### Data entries
════════
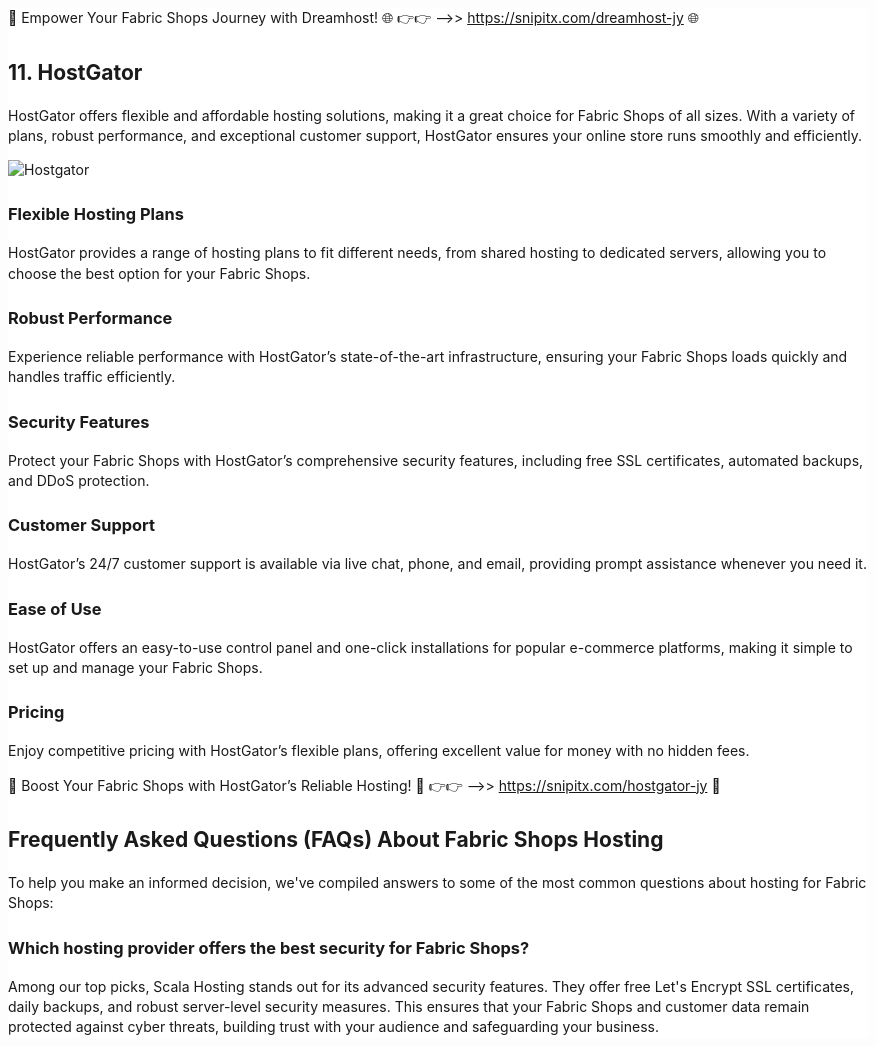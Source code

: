 🚀 Empower Your Fabric Shops Journey with Dreamhost! 🌐
👉👉 -->> https://snipitx.com/dreamhost-jy 🌐

## 11. HostGator

HostGator offers flexible and affordable hosting solutions, making it a great choice for Fabric Shops of all sizes. With a variety of plans, robust performance, and exceptional customer support, HostGator ensures your online store runs smoothly and efficiently.

![Hostgator](https://i.imgur.com/SNC0dSu.jpeg "Hostgator Hosting")

### Flexible Hosting Plans
HostGator provides a range of hosting plans to fit different needs, from shared hosting to dedicated servers, allowing you to choose the best option for your Fabric Shops.

### Robust Performance
Experience reliable performance with HostGator’s state-of-the-art infrastructure, ensuring your Fabric Shops loads quickly and handles traffic efficiently.

### Security Features
Protect your Fabric Shops with HostGator’s comprehensive security features, including free SSL certificates, automated backups, and DDoS protection.

### Customer Support
HostGator’s 24/7 customer support is available via live chat, phone, and email, providing prompt assistance whenever you need it.

### Ease of Use
HostGator offers an easy-to-use control panel and one-click installations for popular e-commerce platforms, making it simple to set up and manage your Fabric Shops.

### Pricing
Enjoy competitive pricing with HostGator’s flexible plans, offering excellent value for money with no hidden fees.

🌟 Boost Your Fabric Shops with HostGator’s Reliable Hosting! 🚀
👉👉 -->> https://snipitx.com/hostgator-jy 🚀

## Frequently Asked Questions (FAQs) About Fabric Shops Hosting

To help you make an informed decision, we've compiled answers to some of the most common questions about hosting for Fabric Shops:

### Which hosting provider offers the best security for Fabric Shops? 
Among our top picks, Scala Hosting stands out for its advanced security features. They offer free Let's Encrypt SSL certificates, daily backups, and robust server-level security measures. This ensures that your Fabric Shops and customer data remain protected against cyber threats, building trust with your audience and safeguarding your business.
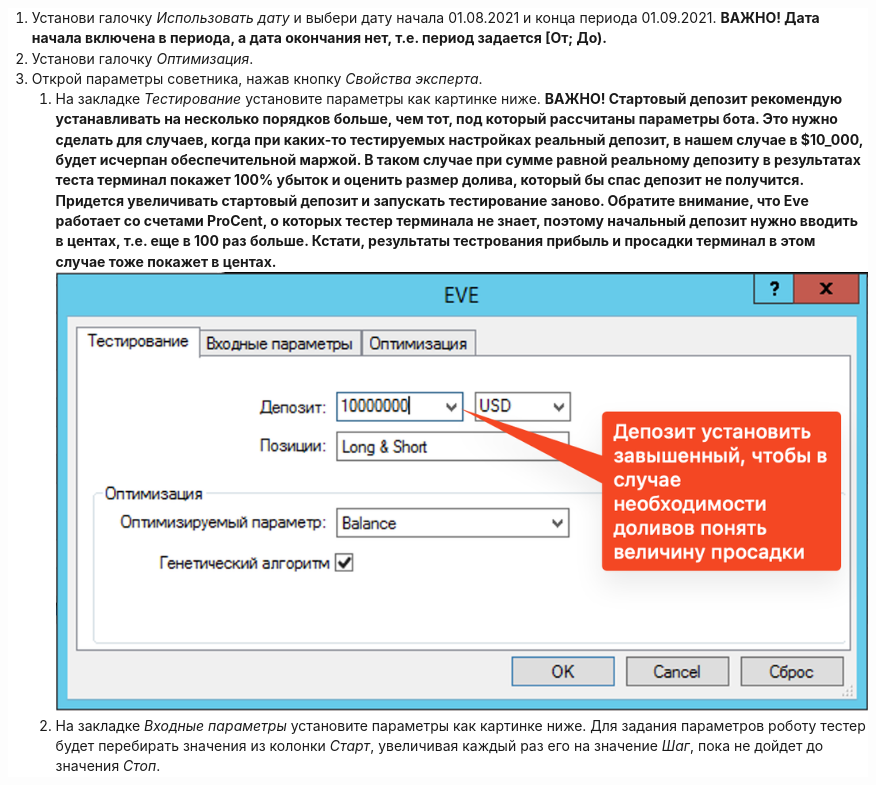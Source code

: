 1. Установи галочку *Использовать дату* и выбери дату начала 01.08.2021 и конца периода 01.09.2021. **ВАЖНО! Дата начала включена в периода, а дата окончания нет, т.е. период задается [От; До).**
1. Установи галочку *Оптимизация*.
1. Открой параметры советника, нажав кнопку *Свойства эксперта*.
    1. На закладке *Тестирование* установите параметры как картинке ниже. **ВАЖНО! Стартовый депозит рекомендую устанавливать на несколько порядков больше, чем тот, под который рассчитаны параметры бота. Это нужно сделать для случаев, когда при каких-то тестируемых настройках реальный депозит, в нашем случае в $10_000, будет исчерпан обеспечительной маржой. В таком случае при сумме равной реальному депозиту в результатах теста терминал покажет 100% убыток и оценить размер долива, который бы спас депозит не получится. Придется увеличивать стартовый депозит и запускать тестирование заново. Обратите внимание, что Eve работает со счетами ProCent, о которых тестер терминала не знает, поэтому начальный депозит нужно вводить в центах, т.е. еще в 100 раз больше. Кстати, результаты тестрования прибыль и просадки терминал в этом случае тоже покажет в центах.**
    ![Свойства эксперта. Тестирование](img/010/006.%20Expert%20properties.%20Testing.png)
    1. На закладке *Входные параметры* установите параметры как картинке ниже. Для задания параметров роботу тестер будет перебирать значения из колонки *Старт*, увеличивая каждый раз его на значение *Шаг*, пока не дойдет до значения *Стоп*. 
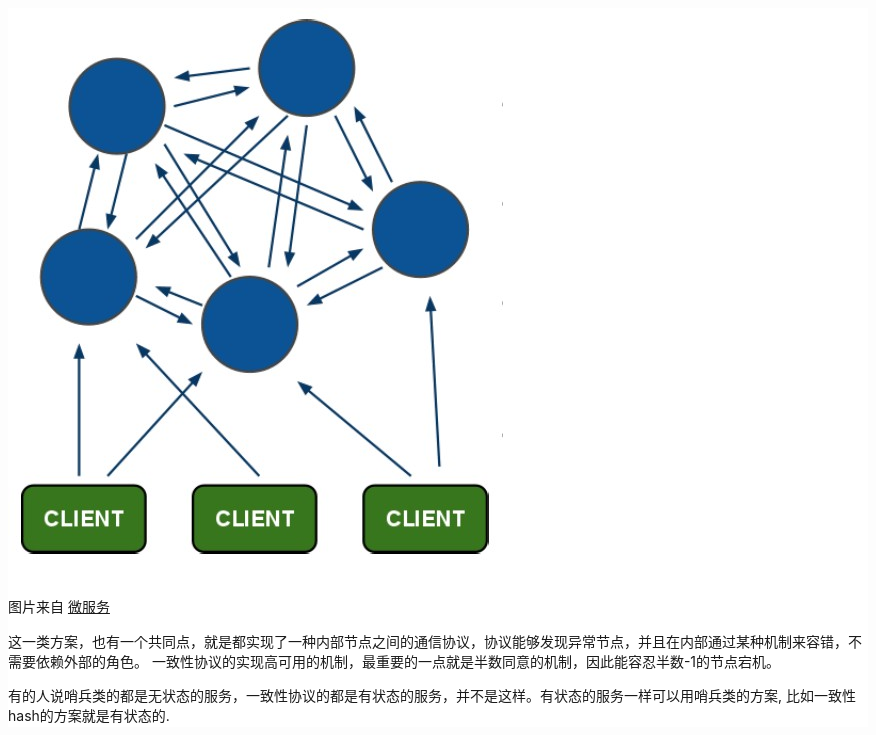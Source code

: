![rediscluster](/linkimage/raft/rediscluster.jpg)

图片来自 [微服务](https://yizhi.ren/2019/06/25/microservice/) 

这一类方案，也有一个共同点，就是都实现了一种内部节点之间的通信协议，协议能够发现异常节点，并且在内部通过某种机制来容错，不需要依赖外部的角色。 一致性协议的实现高可用的机制，最重要的一点就是半数同意的机制，因此能容忍半数-1的节点宕机。



有的人说哨兵类的都是无状态的服务，一致性协议的都是有状态的服务，并不是这样。有状态的服务一样可以用哨兵类的方案, 比如一致性hash的方案就是有状态的.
════════
### Try it
Among the lines above, find those with the string "free" and copy them.

### Expected output
Protect your Fabric Shops with HostGator’s comprehensive security features, including free SSL certificates, automated backups, and DDoS protection.
Among our top picks, Scala Hosting stands out for its advanced security features. They offer free Let's Encrypt SSL certificates, daily backups, and robust server-level security measures. This ensures that your Fabric Shops and customer data remain protected against cyber threats, building trust with your audience and safeguarding your business.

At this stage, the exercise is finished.